Trolia will lead a pair of three-day baseball clinics March 28 through March 30, and April 4 through April 6.

To anyone who follows local baseball, Trolia’s name should sound familiar.

As a player, he made it as high as AA-West Tennessee and was on the brink of being called to AAA-Tacoma, but a wrist injury derailed his professional playing career. It forced him to part ways with the Mariners and become a free agent, a move that’s brought him to a minor league team every year, but never to the same level of playing success he enjoyed with the M’s organization.

Still, Trolia’s story isn’t one about an athlete trying to relive the glory days or gearing up for one last shot at The Show. Sure, he will try to re-sign with a minor league team this year and if a Major League club needs his 29-year-old arm, he’d jump.

But he also understands that the window on his playing career is gradually closing. It doesn’t scare him. He understands that he could have an entirely different baseball life, helping people maximize their potential on the diamond.

“Most players miss that solid foundation they need,” he explains. ”It’s these little, tiny things that people miss that make the difference.”

He knows this, personally, because he had to make the move from shortstop to pitcher during college, which requires a different understanding of your body.

More importantly, he understands that success in a player’s uniform doesn’t guarantee the same in a coach’s.

“For me, it’s always been a constant learning process,” he says. “You have to coach and help them learn.”

A writer for Yahoo testified online that Trolia wasn’t lying. Shawna Straub wrote about how Trolia helped her son not only improve his baseball skills, but also gain confidence.

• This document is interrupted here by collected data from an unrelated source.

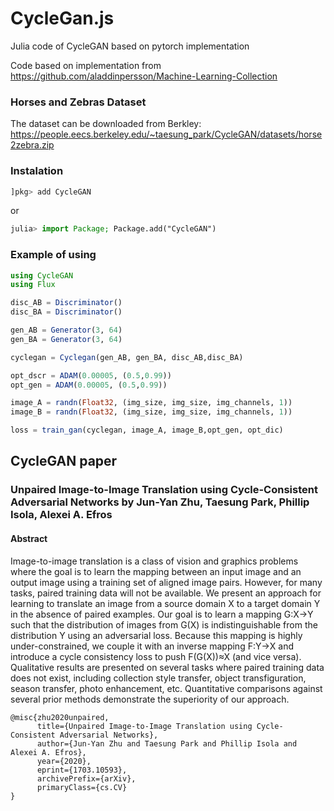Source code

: # CycleGan.js
Julia code of CycleGAN based on pytorch implementation

Code based on implementation from https://github.com/aladdinpersson/Machine-Learning-Collection


### Horses and Zebras Dataset
The dataset can be downloaded from Berkley: https://people.eecs.berkeley.edu/~taesung_park/CycleGAN/datasets/horse2zebra.zip

### Instalation

```julia
]pkg> add CycleGAN
``` 
or
```julia
julia> import Package; Package.add("CycleGAN")
``` 

### Example of using

```julia
using CycleGAN
using Flux

disc_AB = Discriminator()
disc_BA = Discriminator()

gen_AB = Generator(3, 64)
gen_BA = Generator(3, 64)

cyclegan = Cyclegan(gen_AB, gen_BA, disc_AB,disc_BA)

opt_dscr = ADAM(0.00005, (0.5,0.99))
opt_gen = ADAM(0.00005, (0.5,0.99))

image_A = randn(Float32, (img_size, img_size, img_channels, 1))
image_B = randn(Float32, (img_size, img_size, img_channels, 1))

loss = train_gan(cyclegan, image_A, image_B,opt_gen, opt_dic)
```


## CycleGAN paper
### Unpaired Image-to-Image Translation using Cycle-Consistent Adversarial Networks by Jun-Yan Zhu, Taesung Park, Phillip Isola, Alexei A. Efros

#### Abstract
Image-to-image translation is a class of vision and graphics problems where the goal is to learn the mapping between an input image and an output image using a training set of aligned image pairs. However, for many tasks, paired training data will not be available. We present an approach for learning to translate an image from a source domain X to a target domain Y in the absence of paired examples. Our goal is to learn a mapping G:X→Y such that the distribution of images from G(X) is indistinguishable from the distribution Y using an adversarial loss. Because this mapping is highly under-constrained, we couple it with an inverse mapping F:Y→X and introduce a cycle consistency loss to push F(G(X))≈X (and vice versa). Qualitative results are presented on several tasks where paired training data does not exist, including collection style transfer, object transfiguration, season transfer, photo enhancement, etc. Quantitative comparisons against several prior methods demonstrate the superiority of our approach. 
```
@misc{zhu2020unpaired,
      title={Unpaired Image-to-Image Translation using Cycle-Consistent Adversarial Networks}, 
      author={Jun-Yan Zhu and Taesung Park and Phillip Isola and Alexei A. Efros},
      year={2020},
      eprint={1703.10593},
      archivePrefix={arXiv},
      primaryClass={cs.CV}
}
```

“From the minute Dallon started working with Aaron I saw a difference in his confidence and demeanor,” Straub wrote in the November 2010.

Stuff like that speaks to his commitment to helping kids actually improve, something that other pro-ball-players-turned-consultants miss.

Whatever the case, Trolia is proof that there is life after baseball for pro players, and it might not even require him to take the mound.